Quadibloc 2002C is a block cipher with a block size of 80 bits. This unusual block size makes it simple to devise a cipher illustrating the particular type of unbalanced Feistel round which serves as the underlying principle of this cipher.

There are two types of round in Quadibloc 2002C. The first type of round, which shall be referred to as the Type A round, uses an f-function of 16 bits of the block to control two Feistel rounds using the standard Quadibloc f-function which modify the other 64 bits of the block, and is as illustrated below:

The second type of round uses two Feistel rounds with the standard Quadibloc f-function as an f-function in itself, by means of which 64 bits of the block produce a 64 bit value used to modify the other 16 bits of the block. This round, the type B round, is illustrated here:

The type B round is felt to contribute to the strength of the cipher because it shares with some of the better stream ciphers the characteristic that the modification of the block which it produces, while it contains only 16 bits of information, depends on 64 bits of input, and on 192 bits of subkey, thus making it difficult to work backwards to make deductions concerning the subkeys. However, the fact that the effects of the subkeys are confined to 16 bits of the block means that this round produces slow diffusion by itself, and thus it is complemented by the type A round.

The Cipher in Detail

The encipherment of an 80-bit block of plaintext by means of Quadibloc 2002C shall consist of the following steps:

Five type A rounds, each one followed by a plain byte permutation.
Five sequences of one type A round, followed by one type B round, followed by a twisted byte permutation.
Five type A rounds, with a plain byte permutation between each pair of them, for a total of four byte permutations.
Five sequences of a twisted byte permutation, followed by a type B round, followed by a type A round.
Five type A rounds, each one preceded by a plain byte permutation.
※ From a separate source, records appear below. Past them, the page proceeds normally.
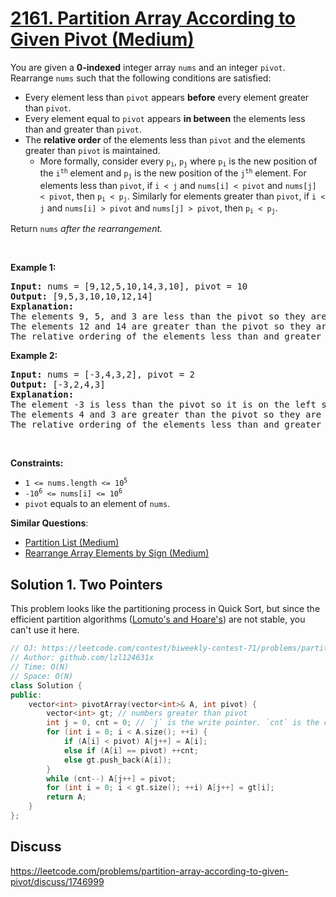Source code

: # [2161. Partition Array According to Given Pivot (Medium)](https://leetcode.com/problems/partition-array-according-to-given-pivot/)

<p>You are given a <strong>0-indexed</strong> integer array <code>nums</code> and an integer <code>pivot</code>. Rearrange <code>nums</code> such that the following conditions are satisfied:</p>

<ul>
	<li>Every element less than <code>pivot</code> appears <strong>before</strong> every element greater than <code>pivot</code>.</li>
	<li>Every element equal to <code>pivot</code> appears <strong>in between</strong> the elements less than and greater than <code>pivot</code>.</li>
	<li>The <strong>relative order</strong> of the elements less than <code>pivot</code> and the elements greater than <code>pivot</code> is maintained.
	<ul>
		<li>More formally, consider every <code>p<sub>i</sub></code>, <code>p<sub>j</sub></code> where <code>p<sub>i</sub></code> is the new position of the <code>i<sup>th</sup></code> element and <code>p<sub>j</sub></code> is the new position of the <code>j<sup>th</sup></code> element. For elements less than <code>pivot</code>, if <code>i &lt; j</code> and <code>nums[i] &lt; pivot</code> and <code>nums[j] &lt; pivot</code>, then <code>p<sub>i</sub> &lt; p<sub>j</sub></code>. Similarly for elements greater than <code>pivot</code>, if <code>i &lt; j</code> and <code>nums[i] &gt; pivot</code> and <code>nums[j] &gt; pivot</code>, then <code>p<sub>i</sub> &lt; p<sub>j</sub></code>.</li>
	</ul>
	</li>
</ul>

<p>Return <code>nums</code><em> after the rearrangement.</em></p>

<p>&nbsp;</p>
<p><strong>Example 1:</strong></p>

<pre><strong>Input:</strong> nums = [9,12,5,10,14,3,10], pivot = 10
<strong>Output:</strong> [9,5,3,10,10,12,14]
<strong>Explanation:</strong> 
The elements 9, 5, and 3 are less than the pivot so they are on the left side of the array.
The elements 12 and 14 are greater than the pivot so they are on the right side of the array.
The relative ordering of the elements less than and greater than pivot is also maintained. [9, 5, 3] and [12, 14] are the respective orderings.
</pre>

<p><strong>Example 2:</strong></p>

<pre><strong>Input:</strong> nums = [-3,4,3,2], pivot = 2
<strong>Output:</strong> [-3,2,4,3]
<strong>Explanation:</strong> 
The element -3 is less than the pivot so it is on the left side of the array.
The elements 4 and 3 are greater than the pivot so they are on the right side of the array.
The relative ordering of the elements less than and greater than pivot is also maintained. [-3] and [4, 3] are the respective orderings.
</pre>

<p>&nbsp;</p>
<p><strong>Constraints:</strong></p>

<ul>
	<li><code>1 &lt;= nums.length &lt;= 10<sup>5</sup></code></li>
	<li><code>-10<sup>6</sup> &lt;= nums[i] &lt;= 10<sup>6</sup></code></li>
	<li><code>pivot</code> equals to an element of <code>nums</code>.</li>
</ul>


**Similar Questions**:
* [Partition List (Medium)](https://leetcode.com/problems/partition-list/)
* [Rearrange Array Elements by Sign (Medium)](https://leetcode.com/problems/rearrange-array-elements-by-sign/)

## Solution 1. Two Pointers

This problem looks like the partitioning process in Quick Sort, but since the efficient partition algorithms ([Lomuto's and Hoare's](https://www.geeksforgeeks.org/hoares-vs-lomuto-partition-scheme-quicksort/)) are not stable, you can't use it here.

```cpp
// OJ: https://leetcode.com/contest/biweekly-contest-71/problems/partition-array-according-to-given-pivot/
// Author: github.com/lzl124631x
// Time: O(N)
// Space: O(N)
class Solution {
public:
    vector<int> pivotArray(vector<int>& A, int pivot) {
        vector<int> gt; // numbers greater than pivot
        int j = 0, cnt = 0; // `j` is the write pointer. `cnt` is the count of numbers equal to pivot
        for (int i = 0; i < A.size(); ++i) {
            if (A[i] < pivot) A[j++] = A[i];
            else if (A[i] == pivot) ++cnt;
            else gt.push_back(A[i]);
        }
        while (cnt--) A[j++] = pivot;
        for (int i = 0; i < gt.size(); ++i) A[j++] = gt[i];
        return A;
    }
};
```

## Discuss

https://leetcode.com/problems/partition-array-according-to-given-pivot/discuss/1746999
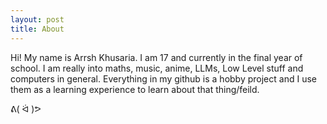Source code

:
 ```yaml
---
layout: post
title: About
---
```


Hi! My name is Arrsh Khusaria. I am 17 and currently in the final year of school. I am really into maths, music, anime, LLMs, Low Level stuff and computers in general. Everything in my github is a hobby project and I use them as a learning experience to learn about that thing/feild.

ᕕ( ᐛ )ᕗ
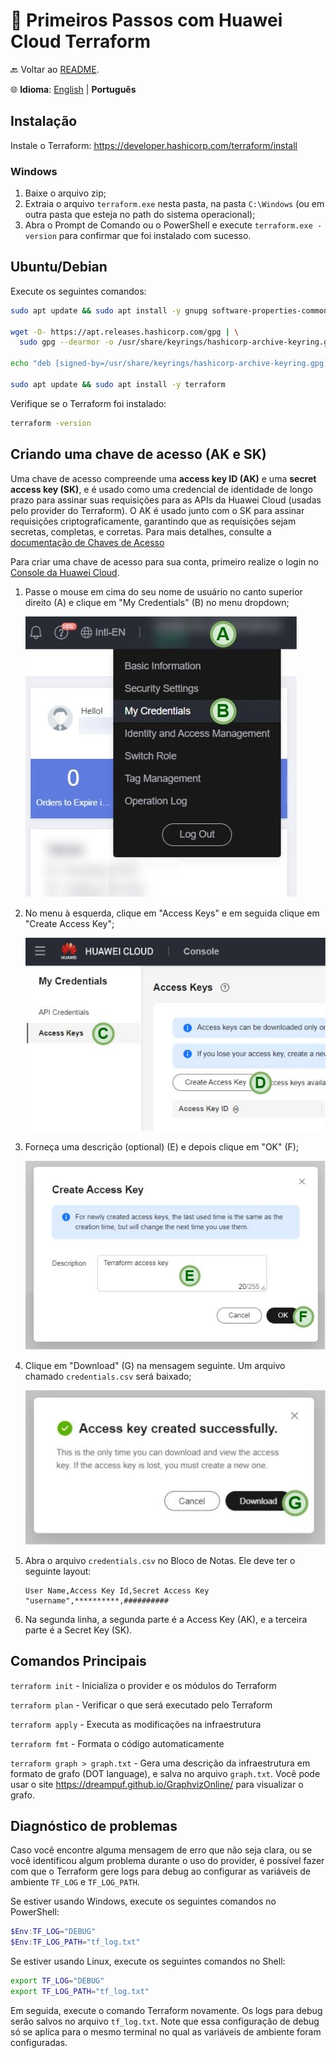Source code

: # 👣 Primeiros Passos com Huawei Cloud Terraform

🔙 Voltar ao [README](../README.pt.md).

🌐 **Idioma**: [English](./FIRST_STEPS.md) | **Português**

## Instalação

Instale o Terraform: <https://developer.hashicorp.com/terraform/install>

### Windows

1. Baixe o arquivo zip;
2. Extraia o arquivo `terraform.exe` nesta pasta, na pasta `C:\Windows` (ou em
   outra pasta que esteja no path do sistema operacional);
3. Abra o Prompt de Comando ou o PowerShell e execute `terraform.exe -version`
   para confirmar que foi instalado com sucesso.

## Ubuntu/Debian

Execute os seguintes comandos:

```sh
sudo apt update && sudo apt install -y gnupg software-properties-common

wget -O- https://apt.releases.hashicorp.com/gpg | \
  sudo gpg --dearmor -o /usr/share/keyrings/hashicorp-archive-keyring.gpg

echo "deb [signed-by=/usr/share/keyrings/hashicorp-archive-keyring.gpg] https://apt.releases.hashicorp.com $(lsb_release -cs) main" | sudo tee /etc/apt/sources.list.d/hashicorp.list

sudo apt update && sudo apt install -y terraform
```

Verifique se o Terraform foi instalado:

```sh
terraform -version
```

## Criando uma chave de acesso (AK e SK)

Uma chave de acesso compreende uma **access key ID (AK)** e uma
**secret access key (SK)**, e é usado como uma credencial de identidade de
longo prazo para assinar suas requisições para as APIs da Huawei Cloud (usadas
pelo provider do Terraform). O AK é usado junto com o SK para assinar
requisições criptograficamente, garantindo que as requisições sejam secretas,
completas, e corretas. Para mais detalhes, consulte a
[documentação de Chaves de Acesso](https://support.huaweicloud.com/intl/en-us/usermanual-ca/ca_01_0003.html)

Para criar uma chave de acesso para sua conta, primeiro realize o login no
[Console da Huawei Cloud](https://console-intl.huaweicloud.com/).

1. Passe o mouse em cima do seu nome de usuário no canto superior direito (A)
   e clique em "My Credentials" (B) no menu dropdown;

    ![Opção "My Credentials" (B) abaixo do nome de usuário (A)](img/my-credentials.jpg)

2. No menu à esquerda, clique em "Access Keys" e em seguida clique em "Create
   Access Key";

    ![Opção "Access Keys" (C) no menu à esquerda e botão "Create Access Key" (D)](img/create-access-key.jpg)

3. Forneça uma descrição (optional) (E) e depois clique em "OK" (F);

    ![Forneça uma descrição (optional) (E) e depois clique em "OK" (F)](img/new-access-key-modal.jpg)

4. Clique em "Download" (G) na mensagem seguinte. Um arquivo chamado
  `credentials.csv` será baixado;

   ![Botão "Download" (G) mostrado após criar a chave de acesso](img/access-key-download.jpg)

5. Abra o arquivo `credentials.csv` no Bloco de Notas. Ele deve ter o seguinte
   layout:

    ```plain
    User Name,Access Key Id,Secret Access Key
    "username",**********,##########
    ```

6. Na segunda linha, a segunda parte é a Access Key (AK), e a terceira parte é
   a Secret Key (SK).

## Comandos Principais

`terraform init` - Inicializa o provider e os módulos do Terraform

`terraform plan` - Verificar o que será executado pelo Terraform

`terraform apply` - Executa as modificações na infraestrutura

`terraform fmt` - Formata o código automaticamente

`terraform graph > graph.txt` - Gera uma descrição da infraestrutura em formato
de grafo (DOT language), e salva no arquivo `graph.txt`. Você pode usar o site
<https://dreampuf.github.io/GraphvizOnline/> para visualizar o grafo.

## Diagnóstico de problemas

Caso você encontre alguma mensagem de erro que não seja clara, ou se você
identificou algum problema durante o uso do provider, é possível fazer com que
o Terraform gere logs para debug ao configurar as variáveis de ambiente
`TF_LOG` e `TF_LOG_PATH`.

Se estiver usando Windows, execute os seguintes comandos no PowerShell:

```powershell
$Env:TF_LOG="DEBUG"
$Env:TF_LOG_PATH="tf_log.txt"
```

Se estiver usando Linux, execute os seguintes comandos no Shell:

```bash
export TF_LOG="DEBUG"
export TF_LOG_PATH="tf_log.txt"
```

Em seguida, execute o comando Terraform novamente. Os logs para debug serão
salvos no arquivo `tf_log.txt`. Note que essa configuração de debug só se
aplica para o mesmo terminal no qual as variáveis de ambiente foram
configuradas.
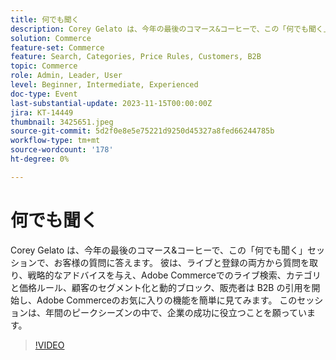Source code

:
 ```yaml
---
title: 何でも聞く
description: Corey Gelato は、今年の最後のコマース&コーヒーで、この「何でも聞く」セッションで、お客様の質問に答えます。 彼は、ライブと登録の両方から質問を取り、戦略的なアドバイスを与え、Adobe Commerceでのライブ検索、カテゴリと価格ルール、顧客のセグメント化と動的ブロック、販売者は B2B の引用を開始し、Adobe Commerceのお気に入りの機能を簡単に見てみます。 このセッションは、年間のピークシーズンの中で、企業の成功に役立つことを願っています。
solution: Commerce
feature-set: Commerce
feature: Search, Categories, Price Rules, Customers, B2B
topic: Commerce
role: Admin, Leader, User
level: Beginner, Intermediate, Experienced
doc-type: Event
last-substantial-update: 2023-11-15T00:00:00Z
jira: KT-14449
thumbnail: 3425651.jpeg
source-git-commit: 5d2f0e8e5e75221d9250d45327a8fed66244785b
workflow-type: tm+mt
source-wordcount: '178'
ht-degree: 0%

---
```



# 何でも聞く

Corey Gelato は、今年の最後のコマース&amp;コーヒーで、この「何でも聞く」セッションで、お客様の質問に答えます。 彼は、ライブと登録の両方から質問を取り、戦略的なアドバイスを与え、Adobe Commerceでのライブ検索、カテゴリと価格ルール、顧客のセグメント化と動的ブロック、販売者は B2B の引用を開始し、Adobe Commerceのお気に入りの機能を簡単に見てみます。 このセッションは、年間のピークシーズンの中で、企業の成功に役立つことを願っています。

>[!VIDEO](https://video.tv.adobe.com/v/3425651/?learn=on)
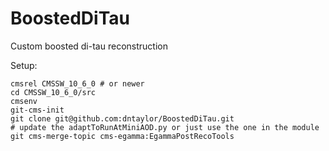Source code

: # BoostedDiTau

Custom boosted di-tau reconstruction

Setup:

```
cmsrel CMSSW_10_6_0 # or newer
cd CMSSW_10_6_0/src
cmsenv
git-cms-init
git clone git@github.com:dntaylor/BoostedDiTau.git
# update the adaptToRunAtMiniAOD.py or just use the one in the module
git cms-merge-topic cms-egamma:EgammaPostRecoTools
```
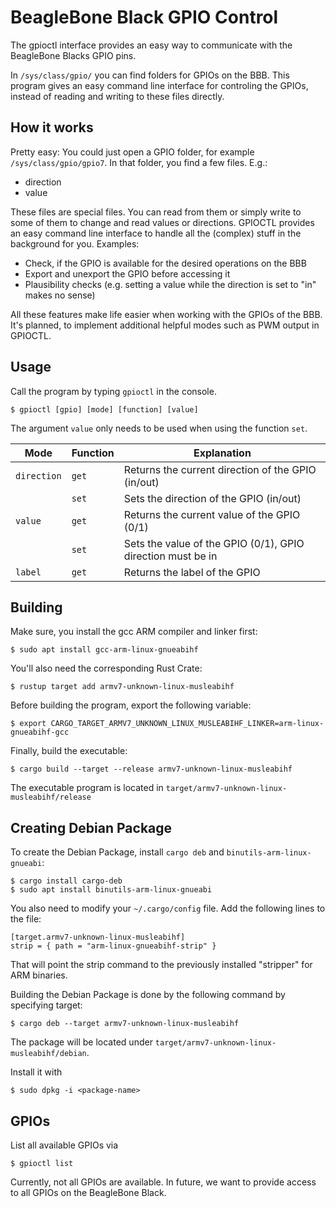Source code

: # BeagleBone Black GPIO Control

The gpioctl interface provides an easy way to communicate with the BeagleBone Blacks GPIO pins.

In `/sys/class/gpio/` you can find folders for GPIOs on the BBB. This program gives an easy command line interface for controling the GPIOs, instead of reading and writing to these files directly.

## How it works

Pretty easy: You could just open a GPIO folder, for example `/sys/class/gpio/gpio7`. In that folder, you find a few files. E.g.:

* direction
* value

These files are special files. You can read from them or simply write to some of them to change and read values or directions. GPIOCTL provides an easy command line interface to handle all the (complex) stuff in the background for you. Examples:

* Check, if the GPIO is available for the desired operations on the BBB
* Export and unexport the GPIO before accessing it
* Plausibility checks (e.g. setting a value while the direction is set to "in" makes no sense)

All these features make life easier when working with the GPIOs of the BBB. It's planned, to implement additional helpful modes such as PWM output in GPIOCTL.

## Usage

Call the program by typing `gpioctl` in the console.

```console
$ gpioctl [gpio] [mode] [function] [value]
```

The argument `value` only needs to be used when using the function `set`.


| Mode        | Function | Explanation                                                   |
|-------------|----------|---------------------------------------------------------------|
| `direction` | `get`    | Returns the current direction of the GPIO (in/out)            |
|             | `set`    | Sets the direction of the GPIO (in/out)                       |
| `value`     | `get`    | Returns the current value of the GPIO (0/1)                   |
|             | `set`    | Sets the value of the GPIO (0/1), GPIO direction must be in   |
| `label`     | `get`    | Returns the label of the GPIO                                 |


## Building

Make sure, you install the gcc ARM compiler and linker first:

```console
$ sudo apt install gcc-arm-linux-gnueabihf
```

You'll also need the corresponding Rust Crate:

```console
$ rustup target add armv7-unknown-linux-musleabihf
```

Before building the program, export the following variable:

```console
$ export CARGO_TARGET_ARMV7_UNKNOWN_LINUX_MUSLEABIHF_LINKER=arm-linux-gnueabihf-gcc
```

Finally, build the executable:

```console
$ cargo build --target --release armv7-unknown-linux-musleabihf
```

The executable program is located in `target/armv7-unknown-linux-musleabihf/release`

## Creating Debian Package
To create the Debian Package, install `cargo deb` and `binutils-arm-linux-gnueabi`:

```console
$ cargo install cargo-deb
$ sudo apt install binutils-arm-linux-gnueabi
```

You also need to modify your `~/.cargo/config` file. Add the following lines to the file:

```console
[target.armv7-unknown-linux-musleabihf]
strip = { path = "arm-linux-gnueabihf-strip" }
```

That will point the strip command to the previously installed "stripper" for ARM binaries.

Building the Debian Package is done by the following command by specifying target:

```console
$ cargo deb --target armv7-unknown-linux-musleabihf
```

The package will be located under `target/armv7-unknown-linux-musleabihf/debian`.

Install it with

```console
$ sudo dpkg -i <package-name>
```

## GPIOs
List all available GPIOs via
```
$ gpioctl list
```

Currently, not all GPIOs are available. In future, we want to provide access to all GPIOs on the BeagleBone Black.
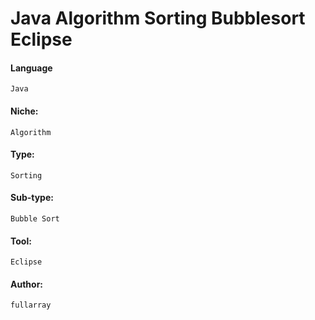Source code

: # Java Algorithm Sorting Bubblesort Eclipse

#### Language

```
Java
```
  
#### Niche: 

```
Algorithm
```
  
#### Type: 

```
Sorting
```
  
#### Sub-type:

```
Bubble Sort
```

#### Tool: 

```
Eclipse
```
  
#### Author:

```
fullarray
```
A plain byte permutation takes the ten bytes in a block from the order:

  1  2  3  4  5  6  7  8  9 10

to the order:

  3  4  9  1  8 10  5  6  2  7

and a twisted byte permutation takes the ten bytes in a block from the order:

  1  2  3  4  5  6  7  8  9 10

to the order:

 10  1  2  3  9  5  6  7  4  8

thus, the plain byte permutations are used between type A rounds so as to preserve alternation between the left and right halves of the Feistel round, while the twisted byte permutation is used when type B rounds are also present, since in that case, the two additional bytes are modified together, and thus they can be swapped between streams. Also note that the plain byte permutation rotates the two groups of five bytes by either two or three bytes per step, while the twisted byte permutation rotates a loop including all ten bytes by only one byte per step. Thus, the plain byte permutation brings different bytes of each half of the block into corresponding positions in succeeding rounds.

The type A round proceeds as follows:

The block is divided into ten bytes, numbered 0 through 9 from left to right.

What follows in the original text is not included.